▶ **Data to process**:
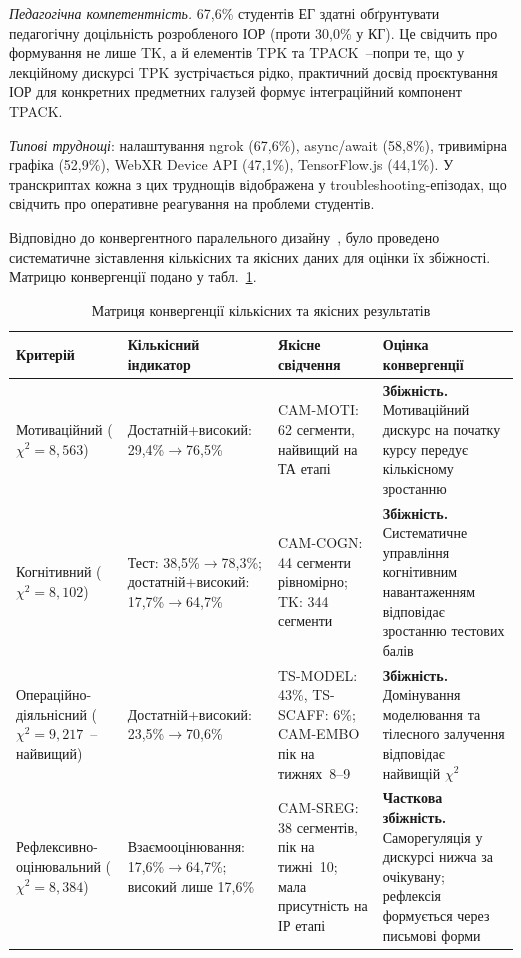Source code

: \textit{Педагогічна компетентність.} 67,6\% студентів ЕГ здатні обґрунтувати педагогічну доцільність розробленого ІОР (проти 30,0\% у КГ). Це свідчить про формування не лише TK, а й елементів TPK та TPACK~--попри те, що у лекційному дискурсі TPK зустрічається рідко, практичний досвід проєктування ІОР для конкретних предметних галузей формує інтеграційний компонент TPACK.

\textit{Типові труднощі}: налаштування ngrok (67,6\%), async/await (58,8\%), тривимірна графіка (52,9\%), WebXR Device API (47,1\%), TensorFlow.js (44,1\%). У транскриптах кожна з цих труднощів відображена у troubleshooting-епізодах, що свідчить про оперативне реагування на проблеми студентів.


Відповідно до конвергентного паралельного дизайну~\cite{Creswell2018MixedMethods}, було проведено систематичне зіставлення кількісних та якісних даних для оцінки їх збіжності. Матрицю конвергенції подано у табл.~\ref{tab:convergence}.

\begin{table}[!h]
\centering
\caption{Матриця конвергенції кількісних та якісних результатів}
\label{tab:convergence}
\small
\begin{tabular}{|p{2.5cm}|p{3cm}|p{3.5cm}|p{4.5cm}|}
\hline
\textbf{Критерій} & \textbf{Кількісний індикатор} & \textbf{Якісне свідчення} & \textbf{Оцінка конвергенції} \\
\hline
Мотиваційний ($\chi^2=8{,}563$) &
Достатній+високий: 29,4\%$\to$76,5\% &
CAM-MOTI: 62 сегменти, найвищий на ТА етапі &
\textbf{Збіжність.} Мотиваційний дискурс на початку курсу передує кількісному зростанню \\
\hline
Когнітивний ($\chi^2=8{,}102$) &
Тест: 38,5\%$\to$78,3\%; достатній+високий: 17,7\%$\to$64,7\% &
CAM-COGN: 44 сегменти рівномірно; TK: 344 сегменти &
\textbf{Збіжність.} Систематичне управління когнітивним навантаженням відповідає зростанню тестових балів \\
\hline
Операційно-діяльнісний ($\chi^2=9{,}217$~--найвищий) &
Достатній+високий: 23,5\%$\to$70,6\% &
TS-MODEL: 43\%, TS-SCAFF: 6\%; CAM-EMBO пік на тижнях~8--9 &
\textbf{Збіжність.} Домінування моделювання та тілесного залучення відповідає найвищій $\chi^2$ \\
\hline
Рефлексивно-оцінювальний ($\chi^2=8{,}384$) &
Взаємооцінювання: 17,6\%$\to$64,7\%; високий лише 17,6\% &
CAM-SREG: 38 сегментів, пік на тижні~10; мала присутність на ІР етапі &
\textbf{Часткова збіжність.} Саморегуляція у дискурсі нижча за очікувану; рефлексія формується через письмові форми \\
\hline
\end{tabular}
\end{table}

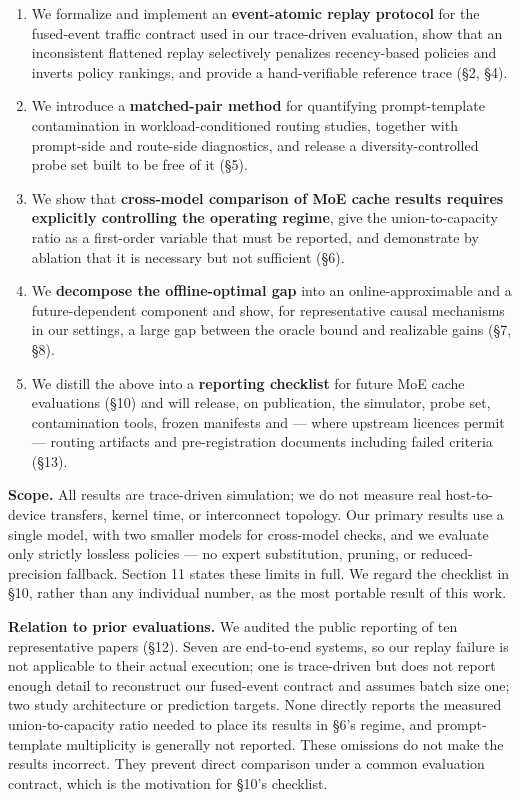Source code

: \documentclass[
  10pt,
  letterpaper,
  10pt]{article}
\providecommand{\tightlist}{%
  \setlength{\itemsep}{0pt}\setlength{\parskip}{0pt}}
\begin{document}
\begin{enumerate}
\def\labelenumi{\arabic{enumi}.}
\tightlist
\item
  We formalize and implement an \textbf{event-atomic replay protocol}
  for the fused-event traffic contract used in our trace-driven
  evaluation, show that an inconsistent flattened replay selectively
  penalizes recency-based policies and inverts policy rankings, and
  provide a hand-verifiable reference trace (§2, §4).
\item
  We introduce a \textbf{matched-pair method} for quantifying
  prompt-template contamination in workload-conditioned routing studies,
  together with prompt-side and route-side diagnostics, and release a
  diversity-controlled probe set built to be free of it (§5).
\item
  We show that \textbf{cross-model comparison of MoE cache results
  requires explicitly controlling the operating regime}, give the
  union-to-capacity ratio as a first-order variable that must be
  reported, and demonstrate by ablation that it is necessary but not
  sufficient (§6).
\item
  We \textbf{decompose the offline-optimal gap} into an
  online-approximable and a future-dependent component and show, for
  representative causal mechanisms in our settings, a large gap between
  the oracle bound and realizable gains (§7, §8).
\item
  We distill the above into a \textbf{reporting checklist} for future
  MoE cache evaluations (§10) and will release, on publication, the
  simulator, probe set, contamination tools, frozen manifests and ---
  where upstream licences permit --- routing artifacts and
  pre-registration documents including failed criteria (§13).
\end{enumerate}

\textbf{Scope.} All results are trace-driven simulation; we do not
measure real host-to-device transfers, kernel time, or interconnect
topology. Our primary results use a single model, with two smaller
models for cross-model checks, and we evaluate only strictly lossless
policies --- no expert substitution, pruning, or reduced-precision
fallback. Section 11 states these limits in full. We regard the
checklist in §10, rather than any individual number, as the most
portable result of this work.

\textbf{Relation to prior evaluations.} We audited the public reporting
of ten representative papers (§12). Seven are end-to-end systems, so our
replay failure is not applicable to their actual execution; one is
trace-driven but does not report enough detail to reconstruct our
fused-event contract and assumes batch size one; two study architecture
or prediction targets. None directly reports the measured
union-to-capacity ratio needed to place its results in §6's regime, and
prompt-template multiplicity is generally not reported. These omissions
do not make the results incorrect. They prevent direct comparison under
a common evaluation contract, which is the motivation for §10's
checklist.
\end{document}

▶ **What you will do**: For this answer, retype the lines from the start of the listing through the line that holds "інтеграційний компонент TPACK.", inclusive, exactly and without pictures.

▶ **Result**:
Source code

: \textit{Педагогічна компетентність.} 67,6\% студентів ЕГ здатні обґрунтувати педагогічну доцільність розробленого ІОР (проти 30,0\% у КГ). Це свідчить про формування не лише TK, а й елементів TPK та TPACK~--попри те, що у лекційному дискурсі TPK зустрічається рідко, практичний досвід проєктування ІОР для конкретних предметних галузей формує інтеграційний компонент TPACK.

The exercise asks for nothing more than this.